This is a total copycat recipe. As the saying goes though, imitation is the sincerest form of flattery. This dish is modelled on a mushroom bruschetta on the breakfast menu at Ricardo’s Cafe. Their website and location details can be found here.
Mrs. No Vowels and I are long time Ricardo’s fans and I’ve had this mushroom bruschetta there twice now. Part of its appeal is that it has mushrooms done two ways on it. My copycat version has buttery, garlicky portobellos, as well as very lightly cooked then pickled oyster mushrooms. Some smooth ricotta is flavoured up with lemon zest and mint and spread onto some crusty toasted bread. The dish is topped off with some simple smashed peas for sweetness and a great colour. My version is a pretty close comparison I think, but you can’t beat the version from Ricardo’s, so pop in if you can. Plus, they have cronuts. Need I say anymore?
PS – This is in no way a sponsored post, I just clearly love Ricardo’s.
I love the versatility of bruschetta (plus I know how to pronounce it now) you can easily have a few pieces for brekkie or lunch or just one sneaky slice for a delicious snack.
Look at those lacy gills in the oyster mushrooms.

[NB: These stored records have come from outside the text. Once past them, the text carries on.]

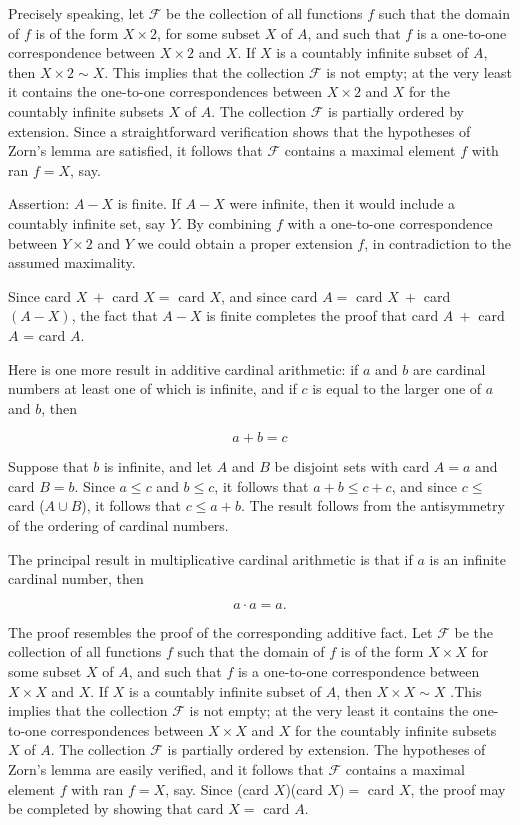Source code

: Precisely speaking, let $\mathcal{F}$ be the collection of all functions $f$ such that the domain of $f$ is of the form $X \times 2$, for some subset $X$ of $A$, and such that $f$ is a one-to-one correspondence between $X \times 2$ and $X$. If $X$ is a countably infinite subset of $A$, then $X \times 2 \sim X$. This implies that the collection $\mathcal{F}$ is not empty; at the very least it contains the one-to-one correspondences between $X \times 2$ and $X$ for the countably infinite subsets $X$ of $A$. The collection $\mathcal{F}$ is partially ordered by extension. Since a straightforward verification shows that the hypotheses of Zorn's lemma are satisfied, it follows that $\mathcal{F}$ contains a maximal element $f$ with ran $f = X$, say. 

Assertion: $A - X$ is finite. If $A - X$ were infinite, then it would include a countably infinite set, say $Y$. By combining $f$ with a one-to-one correspondence between $Y \times 2$ and $Y$ we could obtain a proper extension $f$, in contradiction to the assumed maximality. 

Since card $X\ +$ card $X =$ card $X$, and since card $A = $ card $X\ +$ card $(A - X)$, the fact that $A - X$ is finite completes the proof that card $A\ +$ card $A$ = card $A$.

Here is one more result in additive cardinal arithmetic: if $a$ and $b$ are cardinal numbers at least one of which is infinite, and if $c$ is equal to the larger one of $a$ and $b$, then 

\begin{equation*}
a + b = c
\end{equation*}

Suppose that $b$ is infinite, and let $A$ and $B$ be disjoint sets with card $A = a$ and card $B = b$. Since $a \le c$ and $b \le c$, it follows that $a + b \le c + c$, and since $c \le$ card ($A \cup B$), it follows that $c \le a + b$. The result follows from the antisymmetry of the ordering of cardinal numbers. 

The principal result in multiplicative cardinal arithmetic is that if $a$ is an infinite cardinal number, then 

\begin{equation*}
a \cdot a = a. 
\end{equation*}

The proof resembles the proof of the corresponding additive fact. Let $\mathcal{F}$ be the collection of all functions $f$ such that the domain of $f$ is of the form $X \times X$ for some subset $X$ of $A$, and such that $f$ is a one-to-one correspondence between $X \times X$ and $X$. If $X$ is a countably infinite subset of $A$, then $X \times X \sim X$ .This implies that the collection $\mathcal{F}$ is not empty; at the very least it contains the one-to-one correspondences between $X \times X$ and $X$ for the countably infinite subsets $X$ of $A$. The collection $\mathcal{F}$ is partially ordered by extension. The hypotheses of Zorn's lemma are easily verified, and it follows that $\mathcal{F}$ contains a maximal element $f$ with ran $f = X$, say. Since (card $X$)(card $X) =$ card $X$, the proof may be completed by showing that card $X =$ card $A$.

Absolutely beautiful!
I’m the first to admit that when cooked, oyster mushrooms can sometimes be a bit too ‘slimy’ for my liking. Pickling them like this gives them a beautiful texture and taste though. The red wine vinegar also gives them a gorgeous pink tinge. If you don’t want the pink tinge, than just use a white wine vinegar.
Use a shark knife to chop the mint into chunky pieces to stop bruising, better yet, use kitchen scissors.

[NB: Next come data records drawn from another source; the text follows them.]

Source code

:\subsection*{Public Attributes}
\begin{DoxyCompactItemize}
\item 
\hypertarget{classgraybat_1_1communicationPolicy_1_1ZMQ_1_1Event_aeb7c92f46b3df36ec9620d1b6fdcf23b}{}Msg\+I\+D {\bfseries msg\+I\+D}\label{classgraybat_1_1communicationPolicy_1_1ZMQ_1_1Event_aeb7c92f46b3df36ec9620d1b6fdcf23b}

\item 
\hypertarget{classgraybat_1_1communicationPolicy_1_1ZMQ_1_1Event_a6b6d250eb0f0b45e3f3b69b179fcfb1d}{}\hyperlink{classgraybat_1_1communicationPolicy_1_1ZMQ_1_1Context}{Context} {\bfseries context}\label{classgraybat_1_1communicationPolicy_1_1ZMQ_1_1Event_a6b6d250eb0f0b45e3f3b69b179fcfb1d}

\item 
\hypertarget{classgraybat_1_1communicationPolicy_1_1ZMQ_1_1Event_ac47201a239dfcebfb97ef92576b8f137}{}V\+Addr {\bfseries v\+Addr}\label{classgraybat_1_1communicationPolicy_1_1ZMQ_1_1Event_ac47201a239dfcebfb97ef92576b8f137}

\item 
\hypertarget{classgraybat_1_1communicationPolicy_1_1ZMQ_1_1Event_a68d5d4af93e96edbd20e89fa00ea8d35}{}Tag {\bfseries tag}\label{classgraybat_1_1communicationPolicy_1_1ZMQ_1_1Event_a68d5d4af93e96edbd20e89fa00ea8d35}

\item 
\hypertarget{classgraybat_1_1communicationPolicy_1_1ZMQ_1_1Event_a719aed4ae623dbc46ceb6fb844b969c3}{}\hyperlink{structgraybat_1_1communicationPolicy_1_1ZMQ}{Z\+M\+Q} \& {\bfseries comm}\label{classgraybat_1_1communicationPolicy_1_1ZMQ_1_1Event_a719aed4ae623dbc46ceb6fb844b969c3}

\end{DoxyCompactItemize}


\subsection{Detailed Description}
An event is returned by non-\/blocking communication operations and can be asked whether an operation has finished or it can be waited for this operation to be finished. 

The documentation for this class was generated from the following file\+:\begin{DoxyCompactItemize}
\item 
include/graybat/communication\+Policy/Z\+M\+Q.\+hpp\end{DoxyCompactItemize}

You will need a soft and spreadable ricotta for this. Add the mint and lemon zest to it and season generously.
Do you like the old school scale that I am using? My digital one is in our Singapore stuff that is still in transit.
Portobellos have 3 best friends: butter, garlic and salt. So be generous! Leave the salting until the end though, as I once read that salt can draw too much moisture out of mushrooms as they cook.
Try and use a good quality, crusty bread. Something like a sourdough or ciabatta would be lovely.
I love how snow pea tendrils look and taste, but I used to have trouble finding them. No longer though as Coles has started selling a mixed lettuce pack that includes them…yay!
Once the peas have been reheated, mash them until they are all smashed and broken up.
Spread on your ricotta, then pile up with the mushrooms and the smashed peas.
Mushroom Bruschetta with Mushrooms Two Ways, Lemon and Mint Ricotta and Smashed Peas
Ingredients – Makes about 6 servings of bruschetta
- 75g of oyster mushrooms
- ¼ cup of extra virgin olive oil
- ¼ cup of red wine vinegar
- 250g tub of spreadable ricotta
- zest of 1 lemon
- 2 tbs of roughly chopped mint leaves
- ¾ cup of frozen peas
- 300g of Portobello mushrooms cut into thick slices
- 2 tbs of unsalted butter
- 2 cloves of smashed or finely chopped garlic
- 6 slices of crusty bread
- snow pea tendrils to garnish
- Trim off the ends of the oyster mushrooms and lightly brush off any dirt on them. In a medium sized saucepan, add the olive oil and vinegar and heat over a medium heat for about a minute or until it is just bubbling.
- Remove from the heat and then add the prepared oyster mushrooms to the saucepan with a pinch of salt. Set aside uncovered for ½ an hour, swirling the saucepan gently occasionally to evenly distribute the liquid over the mushrooms.
- Next, make the ricotta by mixing together the spreadable ricotta with the lemon zest and mint in a medium mixing bowl. Season generously with both salt and pepper and then cover and set aside in the fridge until needed.
- When the allocated pickling time for the oyster mushrooms is almost up, prepare the peas and Portobellos. To make the peas, add them to a small saucepan and heat over a low to medium heat until they are bright green and reheated. Alternatively, you could use the microwave to reheat them.
- Heat the butter and a small splash of olive oil in a large frying pan over a low to medium heat. Once the butter is bubbling, add the Portobello mushrooms and cook them, stirring occasionally for 3-4 minutes or until they are starting to soften. Then add the garlic and continue cooking for another 2 minutes or until the mushrooms are completely cooked and softened. Season generously with salt.
- Once the peas have been reheated, mash them until they are all smashed and broken up.
- To serve, toast the bread and then spread the ricotta onto it. Top with the still warm Portobello mushrooms and place a couple of pickled oyster mushrooms on each piece. Scatter the smashed peas over the bruschetta and then garnish with some snow pea tendrils and drizzle with a little extra virgin olive oil. Best served as soon as made.